*YOUR GOAL:* Down to the last line, restate the records word for word, but not the pictures.

Records drawn from a dataset:
-- Opening Marker --
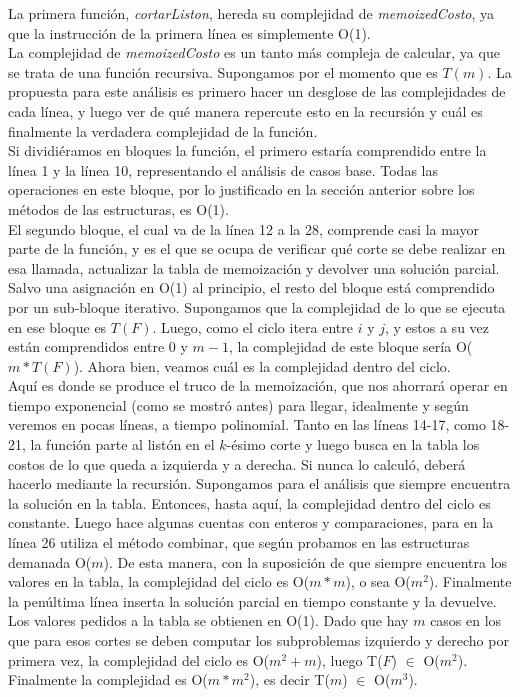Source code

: \indent La primera función, \textsl{cortarListon}, hereda su complejidad de \textsl{memoizedCosto}, ya que la instrucción de la primera línea es simplemente O(1).\\
\indent La complejidad de \textsl{memoizedCosto} es un tanto más compleja de calcular, ya que se trata de una función recursiva. Supongamos por el momento que es $T(m)$. La propuesta para este análisis es primero hacer un desglose de las complejidades de cada línea, y luego ver de qué manera repercute esto en la recursión y cuál es finalmente la verdadera complejidad de la función.\\
\indent Si dividiéramos en bloques la función, el primero estaría comprendido entre la línea 1 y la línea 10, representando el análisis de casos base. Todas las operaciones en este bloque, por lo justificado en la sección anterior sobre los métodos de las estructuras, es O(1).\\
\indent El segundo bloque, el cual va de la línea 12 a la 28, comprende casi la mayor parte de la función, y es el que se ocupa de verificar qué corte se debe realizar en esa llamada, actualizar la tabla de memoización y devolver una solución parcial. Salvo una asignación en O(1) al principio, el resto del bloque está comprendido por un sub-bloque iterativo. Supongamos que la complejidad de lo que se ejecuta en ese bloque es $T(F)$. Luego, como el ciclo itera entre $i$ y $j$, y estos a su vez están comprendidos entre $0$ y $m-1$, la complejidad de este bloque sería O($m * T(F)$). Ahora bien, veamos cuál es la complejidad dentro del ciclo.\\
\indent Aquí es donde se produce el truco de la memoización, que nos ahorrará operar en tiempo exponencial (como se mostró antes) para llegar, idealmente y según veremos en pocas líneas, a tiempo polinomial. Tanto en las líneas 14-17, como 18-21, la función parte al listón en el $k$-ésimo corte y luego busca en la tabla los costos de lo que queda a izquierda y a derecha. Si nunca lo calculó, deberá hacerlo mediante la recursión. Supongamos para el análisis que siempre encuentra la solución en la tabla. Entonces, hasta aquí, la complejidad dentro del ciclo es constante. Luego hace algunas cuentas con enteros y comparaciones, para en la línea 26 utiliza el método combinar, que según probamos en las estructuras demanada O($m$). De esta manera, con la suposición de que siempre encuentra los valores en la tabla, la complejidad del ciclo es O($m * m$), o sea O($m^2$). Finalmente la penúltima línea inserta la solución parcial en tiempo constante y la devuelve.\\
\indent Los valores pedidos a la tabla se obtienen en O(1). Dado que hay $m$ casos en los que para esos cortes se deben computar los subproblemas izquierdo y derecho por primera vez, la complejidad del ciclo es O($m^2 + m$), luego T($F$) $\in$ O($m^2$). Finalmente la complejidad es O($m * m^2$), es decir T($m$) $\in$ O($m^3$).

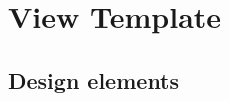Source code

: \chapter{View Template} \label{chp:view-template}
	\begin{comment}
		An SDD shall be organized into one or more design views.
		
		Each design view in an SDD shall conform to its governing design viewpoint.
		The purpose of a design view is to address design concerns pertaining to the design subject, to allow a
		design stakeholder to focus on design details from a specific perspective and effectively address relevant
		requirements.
		
		Each design view shall address the design concerns specified by its governing design viewpoint.
		
		An SDD is complete when each identified design concern is the topic of at least one design view; all design
		attributes refined from each design concern by some viewpoint have been specified for all of the design
		entities and relationships in its associated view; and all design constraints have been applied.
		
		An SDD is consistent if there are no known conflicts between the design elements of its design views.
		
		NOTE—Users of this standard may wish to state delivery requirements on an SDD in terms of the above notions of
		completeness and consistency.
	\end{comment}
	
		
	\section{Design elements} \label{s:view-template:design-elements}
		\begin{comment}
			A design element is any item occurring in a design view. A design element may be any of the following
			subcases: design entity, design relationship, design attribute, or design constraint.
			
			Each design element in the SDD shall have a name (4.6.2.1), a type (4.6.2.2), and any contents.
			
			NOTE 1—This requirement is “inherited” by the four subcases: design entities, design relationships, design attributes,
			and design constraints.
			
			The type of each design element shall be introduced within exactly one design viewpoint definition.
			
			A design element may be used in one or more design views.
			
			NOTE 2—A design element is introduced and “owned” by exactly one design view, in accordance with its type
			definition within the associated viewpoint. It may be shared or referenced within other design views. Sharing of design
			elements permits the expression of design aspects as in aspect-oriented design.
		\end{comment}
		
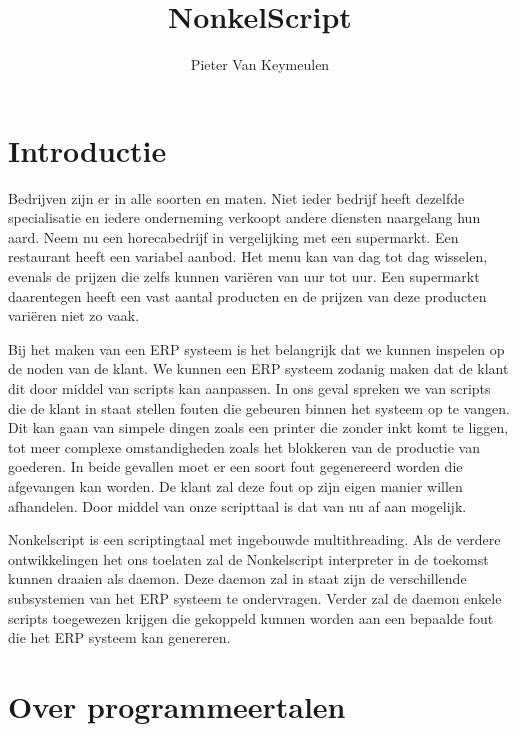 \documentclass[11pt,a4paper]{article}
\author{Pieter Van Keymeulen}
\title{NonkelScript}
\begin{document}

\newpage

\tableofcontents
\newpage

\section{Introductie}
Bedrijven zijn er in alle soorten en maten. Niet ieder bedrijf heeft dezelfde specialisatie en iedere onderneming verkoopt andere diensten naargelang hun aard. Neem nu een horecabedrijf in vergelijking met een supermarkt. Een restaurant heeft een variabel aanbod. Het menu kan van dag tot dag wisselen, evenals de prijzen die zelfs kunnen variëren van uur tot uur. Een supermarkt daarentegen heeft een vast aantal producten en de prijzen van deze producten variëren niet zo vaak.

Bij het maken van een ERP systeem is het belangrijk dat we kunnen inspelen op de noden van de klant. We kunnen een ERP systeem zodanig maken dat de klant dit door middel van scripts kan aanpassen. In ons geval spreken we van scripts die de klant in staat stellen fouten die gebeuren binnen het systeem op te vangen. Dit kan gaan van simpele dingen zoals een printer die zonder inkt komt te liggen, tot meer complexe omstandigheden zoals het blokkeren van de productie van goederen. In beide gevallen moet er een soort fout gegenereerd worden die afgevangen kan worden. De klant zal deze fout op zijn eigen manier willen afhandelen. Door middel van onze scripttaal is dat van nu af aan mogelijk.

Nonkelscript is een scriptingtaal met ingebouwde multithreading. Als de verdere ontwikkelingen het ons toelaten zal de Nonkelscript interpreter in de toekomst kunnen draaien als daemon. Deze daemon zal in staat zijn de verschillende subsystemen van het ERP systeem te ondervragen. Verder zal de daemon enkele scripts toegewezen krijgen die gekoppeld kunnen worden aan een bepaalde fout die het ERP systeem kan genereren.

\section{Over programmeertalen}
\end{document}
-- Closing Marker --
*ANSWER TO THE PROBLEM:*
Source code

: \indent La primera función, \textsl{cortarListon}, hereda su complejidad de \textsl{memoizedCosto}, ya que la instrucción de la primera línea es simplemente O(1).\\
\indent La complejidad de \textsl{memoizedCosto} es un tanto más compleja de calcular, ya que se trata de una función recursiva. Supongamos por el momento que es $T(m)$. La propuesta para este análisis es primero hacer un desglose de las complejidades de cada línea, y luego ver de qué manera repercute esto en la recursión y cuál es finalmente la verdadera complejidad de la función.\\
\indent Si dividiéramos en bloques la función, el primero estaría comprendido entre la línea 1 y la línea 10, representando el análisis de casos base. Todas las operaciones en este bloque, por lo justificado en la sección anterior sobre los métodos de las estructuras, es O(1).\\
\indent El segundo bloque, el cual va de la línea 12 a la 28, comprende casi la mayor parte de la función, y es el que se ocupa de verificar qué corte se debe realizar en esa llamada, actualizar la tabla de memoización y devolver una solución parcial. Salvo una asignación en O(1) al principio, el resto del bloque está comprendido por un sub-bloque iterativo. Supongamos que la complejidad de lo que se ejecuta en ese bloque es $T(F)$. Luego, como el ciclo itera entre $i$ y $j$, y estos a su vez están comprendidos entre $0$ y $m-1$, la complejidad de este bloque sería O($m * T(F)$). Ahora bien, veamos cuál es la complejidad dentro del ciclo.\\
\indent Aquí es donde se produce el truco de la memoización, que nos ahorrará operar en tiempo exponencial (como se mostró antes) para llegar, idealmente y según veremos en pocas líneas, a tiempo polinomial. Tanto en las líneas 14-17, como 18-21, la función parte al listón en el $k$-ésimo corte y luego busca en la tabla los costos de lo que queda a izquierda y a derecha. Si nunca lo calculó, deberá hacerlo mediante la recursión. Supongamos para el análisis que siempre encuentra la solución en la tabla. Entonces, hasta aquí, la complejidad dentro del ciclo es constante. Luego hace algunas cuentas con enteros y comparaciones, para en la línea 26 utiliza el método combinar, que según probamos en las estructuras demanada O($m$). De esta manera, con la suposición de que siempre encuentra los valores en la tabla, la complejidad del ciclo es O($m * m$), o sea O($m^2$). Finalmente la penúltima línea inserta la solución parcial en tiempo constante y la devuelve.\\
\indent Los valores pedidos a la tabla se obtienen en O(1). Dado que hay $m$ casos en los que para esos cortes se deben computar los subproblemas izquierdo y derecho por primera vez, la complejidad del ciclo es O($m^2 + m$), luego T($F$) $\in$ O($m^2$). Finalmente la complejidad es O($m * m^2$), es decir T($m$) $\in$ O($m^3$).

Source code

: \chapter{View Template} \label{chp:view-template}
	\begin{comment}
		An SDD shall be organized into one or more design views.
		
		Each design view in an SDD shall conform to its governing design viewpoint.
		The purpose of a design view is to address design concerns pertaining to the design subject, to allow a
		design stakeholder to focus on design details from a specific perspective and effectively address relevant
		requirements.
		
		Each design view shall address the design concerns specified by its governing design viewpoint.
		
		An SDD is complete when each identified design concern is the topic of at least one design view; all design
		attributes refined from each design concern by some viewpoint have been specified for all of the design
		entities and relationships in its associated view; and all design constraints have been applied.
		
		An SDD is consistent if there are no known conflicts between the design elements of its design views.
		
		NOTE—Users of this standard may wish to state delivery requirements on an SDD in terms of the above notions of
		completeness and consistency.
	\end{comment}
	
		
	\section{Design elements} \label{s:view-template:design-elements}
		\begin{comment}
			A design element is any item occurring in a design view. A design element may be any of the following
			subcases: design entity, design relationship, design attribute, or design constraint.
			
			Each design element in the SDD shall have a name (4.6.2.1), a type (4.6.2.2), and any contents.
			
			NOTE 1—This requirement is “inherited” by the four subcases: design entities, design relationships, design attributes,
			and design constraints.
			
			The type of each design element shall be introduced within exactly one design viewpoint definition.
			
			A design element may be used in one or more design views.
			
			NOTE 2—A design element is introduced and “owned” by exactly one design view, in accordance with its type
			definition within the associated viewpoint. It may be shared or referenced within other design views. Sharing of design
			elements permits the expression of design aspects as in aspect-oriented design.
		\end{comment}
		
 \documentclass[11pt,a4paper]{article}
\author{Pieter Van Keymeulen}
\title{NonkelScript}
\begin{document}

\newpage

\tableofcontents
\newpage

\section{Introductie}
Bedrijven zijn er in alle soorten en maten. Niet ieder bedrijf heeft dezelfde specialisatie en iedere onderneming verkoopt andere diensten naargelang hun aard. Neem nu een horecabedrijf in vergelijking met een supermarkt. Een restaurant heeft een variabel aanbod. Het menu kan van dag tot dag wisselen, evenals de prijzen die zelfs kunnen variëren van uur tot uur. Een supermarkt daarentegen heeft een vast aantal producten en de prijzen van deze producten variëren niet zo vaak.

Bij het maken van een ERP systeem is het belangrijk dat we kunnen inspelen op de noden van de klant. We kunnen een ERP systeem zodanig maken dat de klant dit door middel van scripts kan aanpassen. In ons geval spreken we van scripts die de klant in staat stellen fouten die gebeuren binnen het systeem op te vangen. Dit kan gaan van simpele dingen zoals een printer die zonder inkt komt te liggen, tot meer complexe omstandigheden zoals het blokkeren van de productie van goederen. In beide gevallen moet er een soort fout gegenereerd worden die afgevangen kan worden. De klant zal deze fout op zijn eigen manier willen afhandelen. Door middel van onze scripttaal is dat van nu af aan mogelijk.

Nonkelscript is een scriptingtaal met ingebouwde multithreading. Als de verdere ontwikkelingen het ons toelaten zal de Nonkelscript interpreter in de toekomst kunnen draaien als daemon. Deze daemon zal in staat zijn de verschillende subsystemen van het ERP systeem te ondervragen. Verder zal de daemon enkele scripts toegewezen krijgen die gekoppeld kunnen worden aan een bepaalde fout die het ERP systeem kan genereren.

\section{Over programmeertalen}
\end{document}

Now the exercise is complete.